■ **What is being asked**
Report, from the records below, every line where the word "dimensions" appears.

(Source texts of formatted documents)
=====
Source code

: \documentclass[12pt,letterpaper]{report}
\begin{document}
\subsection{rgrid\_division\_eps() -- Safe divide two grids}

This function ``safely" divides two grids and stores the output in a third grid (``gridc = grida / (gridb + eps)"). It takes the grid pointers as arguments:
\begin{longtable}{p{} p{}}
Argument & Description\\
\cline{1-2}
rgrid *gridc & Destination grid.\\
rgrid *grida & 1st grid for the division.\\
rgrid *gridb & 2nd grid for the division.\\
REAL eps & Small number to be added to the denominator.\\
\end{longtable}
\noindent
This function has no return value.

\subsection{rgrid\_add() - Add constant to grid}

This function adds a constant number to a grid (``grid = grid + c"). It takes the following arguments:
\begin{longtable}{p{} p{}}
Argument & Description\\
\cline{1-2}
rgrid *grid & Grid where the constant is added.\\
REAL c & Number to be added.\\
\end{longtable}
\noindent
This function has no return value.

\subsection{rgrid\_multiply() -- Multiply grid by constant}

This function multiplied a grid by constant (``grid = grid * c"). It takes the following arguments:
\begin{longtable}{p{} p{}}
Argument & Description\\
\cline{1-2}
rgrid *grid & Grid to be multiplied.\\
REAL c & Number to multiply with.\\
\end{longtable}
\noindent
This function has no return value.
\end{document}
=====
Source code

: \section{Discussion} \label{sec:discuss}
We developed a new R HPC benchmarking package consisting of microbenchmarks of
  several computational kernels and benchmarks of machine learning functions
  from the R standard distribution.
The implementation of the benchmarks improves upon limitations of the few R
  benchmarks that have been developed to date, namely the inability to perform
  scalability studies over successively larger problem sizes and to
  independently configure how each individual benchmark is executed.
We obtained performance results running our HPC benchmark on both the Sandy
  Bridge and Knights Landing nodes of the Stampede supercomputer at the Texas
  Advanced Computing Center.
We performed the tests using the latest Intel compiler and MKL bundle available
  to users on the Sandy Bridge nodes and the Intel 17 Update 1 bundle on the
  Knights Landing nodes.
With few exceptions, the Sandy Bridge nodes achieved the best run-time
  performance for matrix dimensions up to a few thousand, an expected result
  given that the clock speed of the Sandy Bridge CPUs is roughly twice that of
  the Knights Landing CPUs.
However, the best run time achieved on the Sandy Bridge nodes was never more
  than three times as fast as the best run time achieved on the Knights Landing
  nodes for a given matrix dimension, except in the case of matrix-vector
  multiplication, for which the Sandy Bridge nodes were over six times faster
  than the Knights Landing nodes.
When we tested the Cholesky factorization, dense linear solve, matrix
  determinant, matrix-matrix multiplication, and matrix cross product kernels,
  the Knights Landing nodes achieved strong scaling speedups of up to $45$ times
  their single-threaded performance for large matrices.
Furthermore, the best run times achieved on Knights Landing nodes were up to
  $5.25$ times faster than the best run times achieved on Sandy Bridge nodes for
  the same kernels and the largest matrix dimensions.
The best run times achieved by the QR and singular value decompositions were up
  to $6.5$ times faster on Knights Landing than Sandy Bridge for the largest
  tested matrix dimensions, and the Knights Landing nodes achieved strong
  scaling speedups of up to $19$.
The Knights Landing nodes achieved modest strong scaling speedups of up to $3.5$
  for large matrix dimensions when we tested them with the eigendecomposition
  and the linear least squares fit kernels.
=====
■ **Output below**
  performance for matrix dimensions up to a few thousand, an expected result
  the same kernels and the largest matrix dimensions.
  tested matrix dimensions, and the Knights Landing nodes achieved strong
  for large matrix dimensions when we tested them with the eigendecomposition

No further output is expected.